Exercise objective =
Go to the line containing "configuration->setRestartAtLastCheckpoint(false);" in the records below and print it and every following line exactly, on through the line containing "shared_ptr<ProblemDescription<2> > ldCavityProblem", then stop.

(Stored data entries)
------------

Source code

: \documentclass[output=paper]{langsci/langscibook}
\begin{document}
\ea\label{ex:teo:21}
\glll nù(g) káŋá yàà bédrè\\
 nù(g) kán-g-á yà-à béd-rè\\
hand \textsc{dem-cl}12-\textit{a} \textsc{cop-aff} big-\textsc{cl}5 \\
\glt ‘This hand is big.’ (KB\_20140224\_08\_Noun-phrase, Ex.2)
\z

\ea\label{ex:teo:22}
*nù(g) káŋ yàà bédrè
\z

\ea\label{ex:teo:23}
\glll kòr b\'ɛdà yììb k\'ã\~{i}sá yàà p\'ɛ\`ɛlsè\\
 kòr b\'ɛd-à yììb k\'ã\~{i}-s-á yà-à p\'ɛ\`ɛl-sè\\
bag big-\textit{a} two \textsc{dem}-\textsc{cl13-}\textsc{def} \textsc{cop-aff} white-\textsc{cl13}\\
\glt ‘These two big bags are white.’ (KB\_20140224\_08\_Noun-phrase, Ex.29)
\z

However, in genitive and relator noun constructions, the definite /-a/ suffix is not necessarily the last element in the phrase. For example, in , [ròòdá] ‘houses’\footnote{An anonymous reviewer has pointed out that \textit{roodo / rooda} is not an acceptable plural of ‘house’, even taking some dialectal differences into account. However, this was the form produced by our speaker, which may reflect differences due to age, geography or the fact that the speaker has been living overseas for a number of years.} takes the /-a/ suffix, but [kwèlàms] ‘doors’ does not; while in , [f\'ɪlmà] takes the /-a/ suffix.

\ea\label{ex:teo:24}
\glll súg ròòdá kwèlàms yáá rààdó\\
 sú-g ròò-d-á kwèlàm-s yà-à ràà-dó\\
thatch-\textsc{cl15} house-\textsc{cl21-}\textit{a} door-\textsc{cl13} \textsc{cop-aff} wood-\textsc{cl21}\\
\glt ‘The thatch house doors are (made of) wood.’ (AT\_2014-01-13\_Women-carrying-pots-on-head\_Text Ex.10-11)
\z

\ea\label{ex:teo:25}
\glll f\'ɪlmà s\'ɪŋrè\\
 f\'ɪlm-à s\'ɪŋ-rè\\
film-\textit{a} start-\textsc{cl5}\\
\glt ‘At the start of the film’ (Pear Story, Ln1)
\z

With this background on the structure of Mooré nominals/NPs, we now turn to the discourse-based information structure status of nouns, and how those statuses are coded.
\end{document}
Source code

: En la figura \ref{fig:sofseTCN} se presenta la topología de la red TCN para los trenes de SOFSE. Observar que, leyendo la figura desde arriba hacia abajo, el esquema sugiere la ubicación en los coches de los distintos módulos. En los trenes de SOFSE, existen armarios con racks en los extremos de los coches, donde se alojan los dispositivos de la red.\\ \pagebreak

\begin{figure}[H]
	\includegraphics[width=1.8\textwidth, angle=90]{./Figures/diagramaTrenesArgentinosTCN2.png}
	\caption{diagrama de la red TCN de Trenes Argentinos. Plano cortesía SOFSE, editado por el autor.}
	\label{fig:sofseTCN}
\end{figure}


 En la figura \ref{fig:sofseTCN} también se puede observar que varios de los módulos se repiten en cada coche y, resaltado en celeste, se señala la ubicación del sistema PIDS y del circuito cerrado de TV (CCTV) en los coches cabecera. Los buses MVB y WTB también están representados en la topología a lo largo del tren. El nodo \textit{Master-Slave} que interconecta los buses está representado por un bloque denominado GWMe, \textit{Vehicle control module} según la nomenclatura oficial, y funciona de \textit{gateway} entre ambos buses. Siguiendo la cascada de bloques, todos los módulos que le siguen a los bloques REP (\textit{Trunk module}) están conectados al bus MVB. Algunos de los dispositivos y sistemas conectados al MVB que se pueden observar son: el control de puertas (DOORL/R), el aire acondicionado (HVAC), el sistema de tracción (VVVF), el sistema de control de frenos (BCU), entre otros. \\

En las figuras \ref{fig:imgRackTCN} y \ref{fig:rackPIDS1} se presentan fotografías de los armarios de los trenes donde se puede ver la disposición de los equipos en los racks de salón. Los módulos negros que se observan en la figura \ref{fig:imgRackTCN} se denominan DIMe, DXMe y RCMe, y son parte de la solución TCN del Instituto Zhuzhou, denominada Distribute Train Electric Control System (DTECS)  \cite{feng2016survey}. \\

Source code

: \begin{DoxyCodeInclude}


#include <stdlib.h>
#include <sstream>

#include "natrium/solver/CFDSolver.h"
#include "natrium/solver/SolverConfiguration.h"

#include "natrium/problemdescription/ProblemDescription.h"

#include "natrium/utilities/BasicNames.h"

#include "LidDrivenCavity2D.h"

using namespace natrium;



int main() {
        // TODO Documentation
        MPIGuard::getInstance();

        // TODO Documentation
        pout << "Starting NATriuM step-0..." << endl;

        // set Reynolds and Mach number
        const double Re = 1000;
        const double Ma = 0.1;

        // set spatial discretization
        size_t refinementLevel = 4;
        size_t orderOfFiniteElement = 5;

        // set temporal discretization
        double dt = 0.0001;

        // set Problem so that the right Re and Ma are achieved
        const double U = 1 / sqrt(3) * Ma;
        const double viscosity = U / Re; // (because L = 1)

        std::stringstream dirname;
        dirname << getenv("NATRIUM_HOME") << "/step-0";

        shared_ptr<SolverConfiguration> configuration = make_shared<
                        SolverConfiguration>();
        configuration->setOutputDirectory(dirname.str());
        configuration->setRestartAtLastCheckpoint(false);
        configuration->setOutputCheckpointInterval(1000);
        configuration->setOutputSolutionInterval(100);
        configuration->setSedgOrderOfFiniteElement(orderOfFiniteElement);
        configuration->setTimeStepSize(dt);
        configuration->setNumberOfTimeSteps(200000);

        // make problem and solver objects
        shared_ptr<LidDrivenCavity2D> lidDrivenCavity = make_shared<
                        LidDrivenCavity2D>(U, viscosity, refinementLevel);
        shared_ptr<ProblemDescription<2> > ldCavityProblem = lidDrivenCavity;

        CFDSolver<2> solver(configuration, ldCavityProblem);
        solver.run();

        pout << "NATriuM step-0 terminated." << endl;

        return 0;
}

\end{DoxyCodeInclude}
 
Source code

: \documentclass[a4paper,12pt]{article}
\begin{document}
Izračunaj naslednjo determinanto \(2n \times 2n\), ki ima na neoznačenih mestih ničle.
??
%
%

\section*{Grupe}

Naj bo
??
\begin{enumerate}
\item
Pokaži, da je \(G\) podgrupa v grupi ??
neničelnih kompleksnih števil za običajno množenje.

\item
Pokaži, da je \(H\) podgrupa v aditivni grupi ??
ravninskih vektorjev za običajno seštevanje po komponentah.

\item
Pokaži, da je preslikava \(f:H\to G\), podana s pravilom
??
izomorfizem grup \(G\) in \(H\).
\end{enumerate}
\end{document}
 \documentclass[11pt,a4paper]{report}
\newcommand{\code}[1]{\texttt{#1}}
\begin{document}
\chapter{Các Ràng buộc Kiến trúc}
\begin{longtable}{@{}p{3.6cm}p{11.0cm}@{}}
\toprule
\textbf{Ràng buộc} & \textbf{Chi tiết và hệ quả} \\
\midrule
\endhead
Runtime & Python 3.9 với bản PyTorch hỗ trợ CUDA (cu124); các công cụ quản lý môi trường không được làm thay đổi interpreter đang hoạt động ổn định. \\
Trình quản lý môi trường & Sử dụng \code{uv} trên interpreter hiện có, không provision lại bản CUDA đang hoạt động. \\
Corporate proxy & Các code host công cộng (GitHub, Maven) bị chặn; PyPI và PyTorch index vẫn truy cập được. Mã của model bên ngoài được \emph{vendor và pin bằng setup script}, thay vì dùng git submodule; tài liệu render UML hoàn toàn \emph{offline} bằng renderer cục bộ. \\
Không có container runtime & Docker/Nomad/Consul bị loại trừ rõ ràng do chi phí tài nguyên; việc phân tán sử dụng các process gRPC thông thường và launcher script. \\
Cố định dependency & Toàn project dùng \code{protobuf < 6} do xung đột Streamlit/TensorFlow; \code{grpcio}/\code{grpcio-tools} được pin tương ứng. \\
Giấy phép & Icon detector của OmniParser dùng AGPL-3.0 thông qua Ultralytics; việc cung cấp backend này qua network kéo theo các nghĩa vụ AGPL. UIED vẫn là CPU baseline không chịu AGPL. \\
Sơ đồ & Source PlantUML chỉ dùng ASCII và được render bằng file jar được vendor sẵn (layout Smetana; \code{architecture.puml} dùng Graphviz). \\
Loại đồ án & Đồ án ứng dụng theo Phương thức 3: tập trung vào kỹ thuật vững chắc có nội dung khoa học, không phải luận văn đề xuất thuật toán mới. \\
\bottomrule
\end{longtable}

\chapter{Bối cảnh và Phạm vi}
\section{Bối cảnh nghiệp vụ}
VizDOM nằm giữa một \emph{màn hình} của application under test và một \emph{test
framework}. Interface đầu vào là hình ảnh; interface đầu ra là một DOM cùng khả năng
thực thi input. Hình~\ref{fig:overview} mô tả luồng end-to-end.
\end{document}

------------

Task solution =
        configuration->setRestartAtLastCheckpoint(false);
        configuration->setOutputCheckpointInterval(1000);
        configuration->setOutputSolutionInterval(100);
        configuration->setSedgOrderOfFiniteElement(orderOfFiniteElement);
        configuration->setTimeStepSize(dt);
        configuration->setNumberOfTimeSteps(200000);

        // make problem and solver objects
        shared_ptr<LidDrivenCavity2D> lidDrivenCavity = make_shared<
                        LidDrivenCavity2D>(U, viscosity, refinementLevel);
        shared_ptr<ProblemDescription<2> > ldCavityProblem = lidDrivenCavity;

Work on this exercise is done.